When someone upsets you there are at least two options for a response. You can strike back by giving the attacker a “piece of your mind,” or you can let the blow stop with you. Hurtful remarks returned with equal vehemence perpetuate the problem and can lead to mangled relationships. The alternative is let the anger stop with you, returning evil with good. (Luke 6:27-38)
In personal relationships we know that Jesus’ admonition to love our enemies and to forgive those who hurt us is a way to bring healing. Goodness ultimately has greater appeal than violence. But ever since 1945 when the United States dropped the big bombs over Japan we know that we or any other nuclear power has the potential to destroy all living creatures. Being fearful that someone will drop their bombs on us we proceed to develop greater military superiority to discourage such an attack or at least to be equipped to administer devastating retaliation.
In 1958 the Nobel Peace Prize recipient, Dominique Georges Pire, said: “If an atomic bomb falls on the world tomorrow, it is because I argued with my neighbor today.” Edward Hays remarks, “That insightful comment reveals how the chain of events you initiate can have a profound impact on the world. But the chain can work for good as well. Instead of giving someone “a piece of your mind,” you can give them “the peace of your mind.”

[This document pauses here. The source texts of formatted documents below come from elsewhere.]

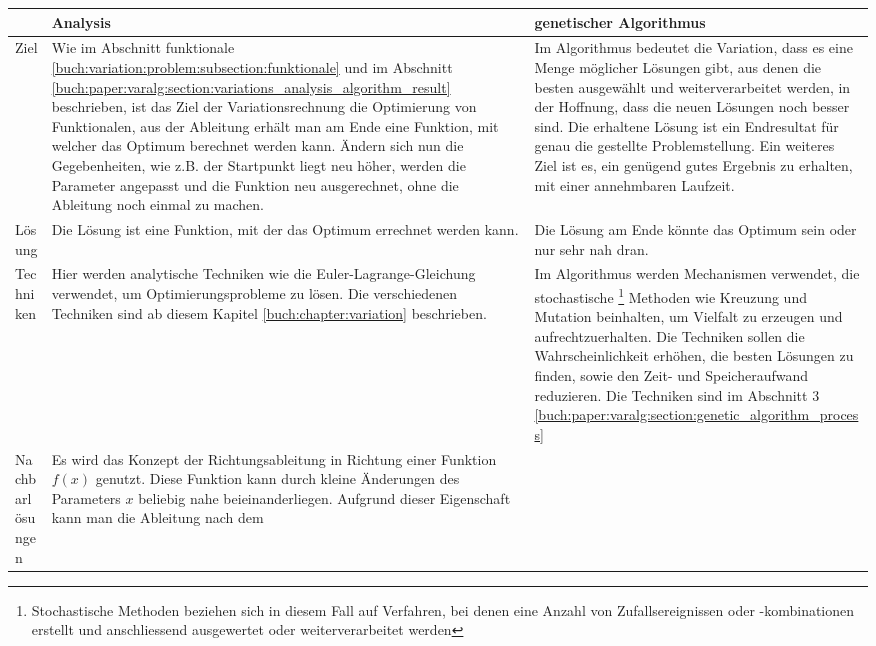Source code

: \begin{xltabular}{\textwidth}{|L|X|X|}
   \hline
   & Analysis 
   & genetischer Algorithmus 
   \\ \hline
   Ziel
   & 
   Wie im Abschnitt funktionale \ref{buch:variation:problem:subsection:funktionale} und
   im Abschnitt \ref{buch:paper:varalg:section:variations_analysis_algorithm_result}
   beschrieben, ist das Ziel der Variationsrechnung die Optimierung von Funktionalen, aus der
   Ableitung erhält man am Ende eine Funktion, mit welcher das Optimum berechnet werden kann. 
   Ändern sich nun die Gegebenheiten, wie z.B. der Startpunkt liegt neu höher, werden die Parameter 
   angepasst und die Funktion neu ausgerechnet, ohne die Ableitung noch einmal zu machen.
   & 
   Im Algorithmus bedeutet die Variation, dass es eine Menge möglicher Lösungen gibt, 
   aus denen die besten ausgewählt und weiterverarbeitet werden, in der 
   Hoffnung, dass die neuen Lösungen noch besser sind. Die erhaltene Lösung ist ein Endresultat für
   genau die gestellte Problemstellung. Ein weiteres Ziel ist es,
   ein genügend gutes Ergebnis zu erhalten, mit einer annehmbaren Laufzeit.
   \\ \hline
   Lösung
   & 
   Die Lösung ist eine Funktion, mit der das Optimum errechnet werden kann.
   & 
   Die Lösung am Ende könnte das Optimum sein oder nur sehr nah dran.
   \\ \hline
   Techniken  
   & 
   Hier werden analytische Techniken wie die Euler-Lagrange-Gleichung verwendet, 
   um Optimierungsprobleme zu lösen. Die verschiedenen Techniken sind ab diesem Kapitel
   \ref{buch:chapter:variation} beschrieben.
   & Im Algorithmus werden Mechanismen verwendet, die stochastische
   \footnote{
      Stochastische Methoden beziehen sich in diesem Fall auf Verfahren, bei denen 
      eine Anzahl von Zufallsereignissen oder -kombinationen erstellt und anschliessend 
      ausgewertet oder weiterverarbeitet werden
   }
   Methoden wie Kreuzung und Mutation beinhalten, um Vielfalt zu erzeugen und aufrechtzuerhalten.
   Die Techniken sollen die Wahrscheinlichkeit erhöhen, die besten Lösungen zu finden, 
   sowie den Zeit- und Speicheraufwand reduzieren.
   Die Techniken sind im Abschnitt 3 \ref{buch:paper:varalg:section:genetic_algorithm_process}
   \\ \hline
   Nachbarlösungen
   & 
   Es wird das Konzept der Richtungsableitung in Richtung einer Funktion \(f(x)\)
   genutzt. Diese Funktion kann durch kleine Änderungen des Parameters \(x\) beliebig
   nahe beieinanderliegen. Aufgrund dieser Eigenschaft kann man die Ableitung nach dem

\end{xltabular}
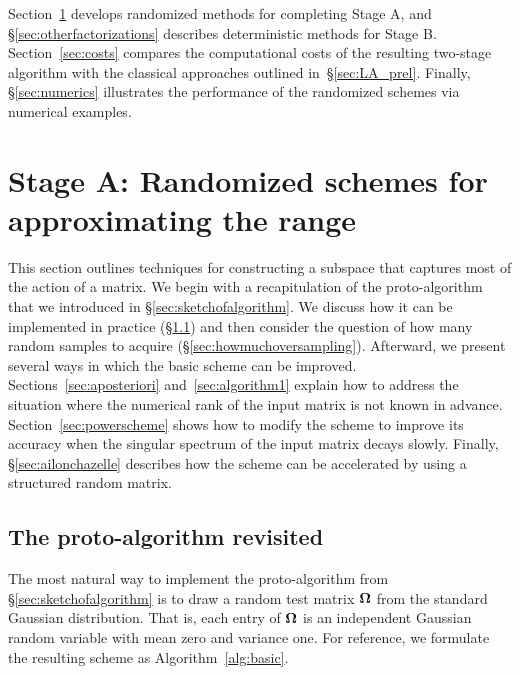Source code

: \documentclass[final]{siamltex}
\newcounter{algorithm}[section]
\begin{document}
Section~\ref{sec:algorithm} develops randomized methods for completing Stage A,
and \S\ref{sec:otherfactorizations} describes deterministic methods for Stage B.
Section~\ref{sec:costs} compares the computational costs of the resulting two-stage
algorithm with the classical approaches outlined in~\S\ref{sec:LA_prel}.
Finally, \S\ref{sec:numerics} illustrates the performance of the randomized schemes
via numerical examples.


\section{Stage A: Randomized schemes for approximating the range}
\label{sec:algorithm}

This section outlines techniques for constructing a subspace that captures
most of the action of a matrix.  We begin with a recapitulation of the
proto-algorithm that we introduced in \S\ref{sec:sketchofalgorithm}.
We discuss how it can be implemented in practice (\S\ref{sec:proto_revisited})
and then consider the question of how many random samples to acquire
(\S\ref{sec:howmuchoversampling}).
Afterward, we present several ways in which the basic scheme can be improved.
Sections~\ref{sec:aposteriori} and~\ref{sec:algorithm1} explain how to address
the situation where the numerical rank of the input matrix is not known in advance.
Section~\ref{sec:powerscheme} shows how to modify the scheme to improve its
accuracy when the singular spectrum of the input matrix decays slowly.
Finally, \S\ref{sec:ailonchazelle} describes how the scheme can be accelerated
by using a structured random matrix.

\subsection{The proto-algorithm revisited}
\label{sec:proto_revisited}

The most natural way to implement the proto-algorithm from \S\ref{sec:sketchofalgorithm}
is to draw a random test matrix $\bm{\Omega}$ from the standard Gaussian distribution.
That is, each entry of $\bm{\Omega}$ is an independent Gaussian random variable with
mean zero and variance one.  For reference, we formulate the resulting scheme as
Algorithm~\ref{alg:basic}.
\end{document}
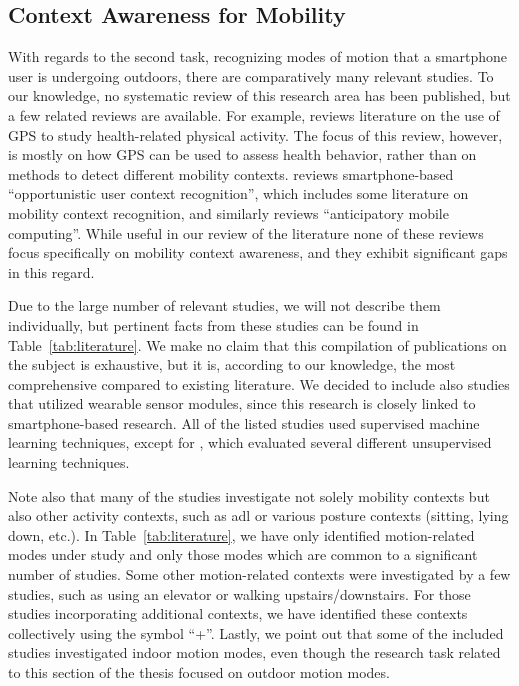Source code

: \subsection{Context Awareness for Mobility}
\label{sec:mobility-context-literature}

With regards to the second task, recognizing modes of motion that a smartphone user is undergoing outdoors, there are comparatively many relevant studies. To our knowledge, no systematic review of this research area has been published, but a few related reviews are available. For example, \cite{Duncan2009} reviews literature on the use of GPS to study health-related physical activity. The focus of this review, however, is mostly on how GPS can be used to assess health behavior, rather than on methods to detect different mobility contexts.  \cite{hoseini2013survey} reviews smartphone-based ``opportunistic user context recognition'', which includes some literature on mobility context recognition, and similarly \cite{pejovic2015anticipatory} reviews ``anticipatory mobile computing''. While useful in our review of the literature none of these reviews focus specifically on mobility context awareness, and they exhibit significant gaps in this regard.

Due to the large number of relevant studies, we will not describe them individually, but pertinent facts from these studies can be found in Table~\ref{tab:literature}. We make no claim that this compilation of publications on the subject is exhaustive, but it is, according to our knowledge, the most comprehensive compared to existing literature. We decided to include also studies that utilized wearable sensor modules, since this research is closely linked to smartphone-based research. All of the listed studies used supervised machine learning techniques, except for \cite{kwon2014unsupervised}, which evaluated several different unsupervised learning techniques.

Note also that many of the studies investigate not solely mobility contexts but also other activity contexts, such as \gls{adl} or various posture contexts (sitting, lying down, etc.). In Table~\ref{tab:literature}, we have only identified motion-related modes under study and only those modes which are common to a significant number of studies. Some other motion-related contexts were investigated by a few studies, such as using an elevator or walking upstairs/downstairs. For those studies incorporating additional contexts, we have identified these contexts collectively using the symbol ``+''. Lastly, we point out that some of the included studies investigated indoor motion modes, even though the research task related to this section of the thesis focused on outdoor motion modes. 

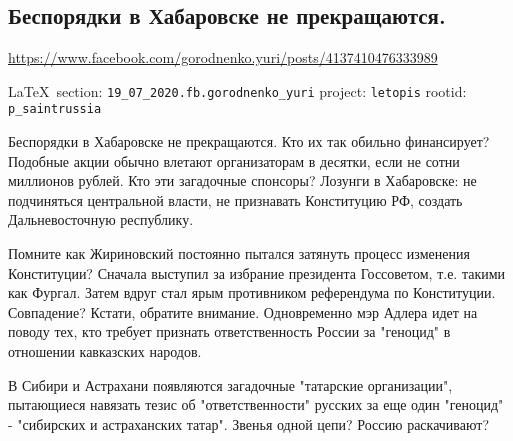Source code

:  
 

\subsection{Беспорядки в Хабаровске не прекращаются.}
\url{https://www.facebook.com/gorodnenko.yuri/posts/4137410476333989}
  
\vspace{0.5cm}
{\small\LaTeX~section: \verb|19_07_2020.fb.gorodnenko_yuri| project: \verb|letopis| rootid: \verb|p_saintrussia|}
\vspace{0.5cm}

Беспорядки в Хабаровске не прекращаются. Кто их так обильно финансирует?
Подобные акции обычно влетают организаторам в десятки, если не сотни миллионов
рублей. Кто эти загадочные спонсоры?  Лозунги в Хабаровске: не подчиняться
центральной власти, не признавать Конституцию РФ, создать Дальневосточную
республику.

Помните как Жириновский постоянно пытался затянуть процесс изменения
Конституции? Сначала выступил за избрание президента Госсоветом, т.е. такими
как Фургал.  Затем вдруг стал ярым противником референдума по Конституции.
Совпадение?  Кстати, обратите внимание. Одновременно мэр Адлера идет на поводу
тех, кто требует признать ответственность России за "геноцид" в отношении
кавказских народов.

В Сибири и Астрахани появляются загадочные "татарские организации", пытающиеся
навязать тезис об "ответственности" русских за еще один "геноцид" - "сибирских
и астраханских татар".  Звенья одной цепи? Россию раскачивают?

The song, “Let there be peace on earth,” is a good reminder that peace on earth should begin with each one of us. The dance of evil doesn’t have to be repeated with vengeance against the attacker. That response can set off a chain reaction of destruction leading to annihilation. Some countries, for example, stay in conflict with one another generation after generation. Children are taught to hate the enemy. On occasion they don’t even know the reason why. And thus, they risk becoming friends. This is the sensitive message of the movie, “The Boy in the Striped Pajamas,” where a Germany Arian boy befriends a Jewish child. They find no reason to hate each other but share the same fate.
Mending relationships with peace instead of a “piece of one’s mind” is the loving and healing approach. It is also the safest.